● ASSIGNED TASK: In the listing below, find the line holding "- No notifications/reminders;" and the line holding "## 3. Data Handling & Privacy". Write out those two lines and all lines between, exactly, and nothing more.

====

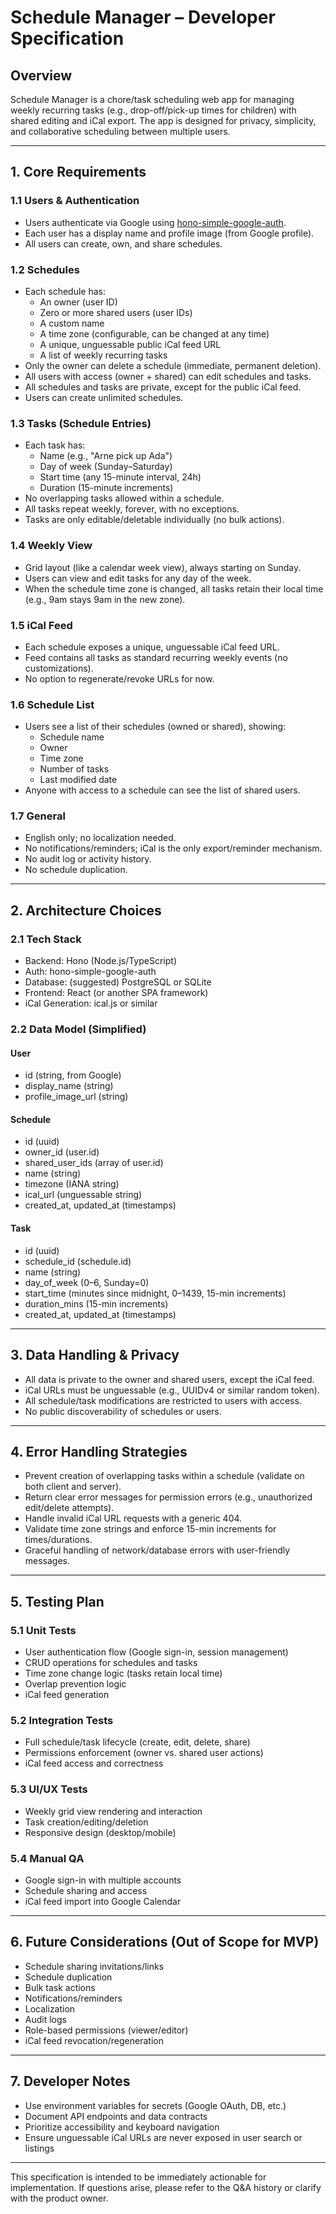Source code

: # Schedule Manager – Developer Specification

## Overview
Schedule Manager is a chore/task scheduling web app for managing weekly recurring tasks (e.g., drop-off/pick-up times for children) with shared editing and iCal export. The app is designed for privacy, simplicity, and collaborative scheduling between multiple users.

---

## 1. Core Requirements

### 1.1 Users & Authentication
- Users authenticate via Google using [hono-simple-google-auth](https://www.npmjs.com/package/hono-simple-google-auth).
- Each user has a display name and profile image (from Google profile).
- All users can create, own, and share schedules.

### 1.2 Schedules
- Each schedule has:
  - An owner (user ID)
  - Zero or more shared users (user IDs)
  - A custom name
  - A time zone (configurable, can be changed at any time)
  - A unique, unguessable public iCal feed URL
  - A list of weekly recurring tasks
- Only the owner can delete a schedule (immediate, permanent deletion).
- All users with access (owner + shared) can edit schedules and tasks.
- All schedules and tasks are private, except for the public iCal feed.
- Users can create unlimited schedules.

### 1.3 Tasks (Schedule Entries)
- Each task has:
  - Name (e.g., "Arne pick up Ada")
  - Day of week (Sunday–Saturday)
  - Start time (any 15-minute interval, 24h)
  - Duration (15-minute increments)
- No overlapping tasks allowed within a schedule.
- All tasks repeat weekly, forever, with no exceptions.
- Tasks are only editable/deletable individually (no bulk actions).

### 1.4 Weekly View
- Grid layout (like a calendar week view), always starting on Sunday.
- Users can view and edit tasks for any day of the week.
- When the schedule time zone is changed, all tasks retain their local time (e.g., 9am stays 9am in the new zone).

### 1.5 iCal Feed
- Each schedule exposes a unique, unguessable iCal feed URL.
- Feed contains all tasks as standard recurring weekly events (no customizations).
- No option to regenerate/revoke URLs for now.

### 1.6 Schedule List
- Users see a list of their schedules (owned or shared), showing:
  - Schedule name
  - Owner
  - Time zone
  - Number of tasks
  - Last modified date
- Anyone with access to a schedule can see the list of shared users.

### 1.7 General
- English only; no localization needed.
- No notifications/reminders; iCal is the only export/reminder mechanism.
- No audit log or activity history.
- No schedule duplication.

---

## 2. Architecture Choices

### 2.1 Tech Stack
- Backend: Hono (Node.js/TypeScript)
- Auth: hono-simple-google-auth
- Database: (suggested) PostgreSQL or SQLite
- Frontend: React (or another SPA framework)
- iCal Generation: ical.js or similar

### 2.2 Data Model (Simplified)

#### User
- id (string, from Google)
- display_name (string)
- profile_image_url (string)

#### Schedule
- id (uuid)
- owner_id (user.id)
- shared_user_ids (array of user.id)
- name (string)
- timezone (IANA string)
- ical_url (unguessable string)
- created_at, updated_at (timestamps)

#### Task
- id (uuid)
- schedule_id (schedule.id)
- name (string)
- day_of_week (0–6, Sunday=0)
- start_time (minutes since midnight, 0–1439, 15-min increments)
- duration_mins (15-min increments)
- created_at, updated_at (timestamps)

---

## 3. Data Handling & Privacy
- All data is private to the owner and shared users, except the iCal feed.
- iCal URLs must be unguessable (e.g., UUIDv4 or similar random token).
- All schedule/task modifications are restricted to users with access.
- No public discoverability of schedules or users.

---

## 4. Error Handling Strategies
- Prevent creation of overlapping tasks within a schedule (validate on both client and server).
- Return clear error messages for permission errors (e.g., unauthorized edit/delete attempts).
- Handle invalid iCal URL requests with a generic 404.
- Validate time zone strings and enforce 15-min increments for times/durations.
- Graceful handling of network/database errors with user-friendly messages.

---

## 5. Testing Plan

### 5.1 Unit Tests
- User authentication flow (Google sign-in, session management)
- CRUD operations for schedules and tasks
- Time zone change logic (tasks retain local time)
- Overlap prevention logic
- iCal feed generation

### 5.2 Integration Tests
- Full schedule/task lifecycle (create, edit, delete, share)
- Permissions enforcement (owner vs. shared user actions)
- iCal feed access and correctness

### 5.3 UI/UX Tests
- Weekly grid view rendering and interaction
- Task creation/editing/deletion
- Responsive design (desktop/mobile)

### 5.4 Manual QA
- Google sign-in with multiple accounts
- Schedule sharing and access
- iCal feed import into Google Calendar

---

## 6. Future Considerations (Out of Scope for MVP)
- Schedule sharing invitations/links
- Schedule duplication
- Bulk task actions
- Notifications/reminders
- Localization
- Audit logs
- Role-based permissions (viewer/editor)
- iCal feed revocation/regeneration

---

## 7. Developer Notes
- Use environment variables for secrets (Google OAuth, DB, etc.)
- Document API endpoints and data contracts
- Prioritize accessibility and keyboard navigation
- Ensure unguessable iCal URLs are never exposed in user search or listings

---

This specification is intended to be immediately actionable for implementation. If questions arise, please refer to the Q&A history or clarify with the product owner.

====

● WORKED SOLUTION:
- No notifications/reminders; iCal is the only export/reminder mechanism.
- No audit log or activity history.
- No schedule duplication.

---

## 2. Architecture Choices

### 2.1 Tech Stack
- Backend: Hono (Node.js/TypeScript)
- Auth: hono-simple-google-auth
- Database: (suggested) PostgreSQL or SQLite
- Frontend: React (or another SPA framework)
- iCal Generation: ical.js or similar

### 2.2 Data Model (Simplified)

#### User
- id (string, from Google)
- display_name (string)
- profile_image_url (string)

#### Schedule
- id (uuid)
- owner_id (user.id)
- shared_user_ids (array of user.id)
- name (string)
- timezone (IANA string)
- ical_url (unguessable string)
- created_at, updated_at (timestamps)

#### Task
- id (uuid)
- schedule_id (schedule.id)
- name (string)
- day_of_week (0–6, Sunday=0)
- start_time (minutes since midnight, 0–1439, 15-min increments)
- duration_mins (15-min increments)
- created_at, updated_at (timestamps)

---

## 3. Data Handling & Privacy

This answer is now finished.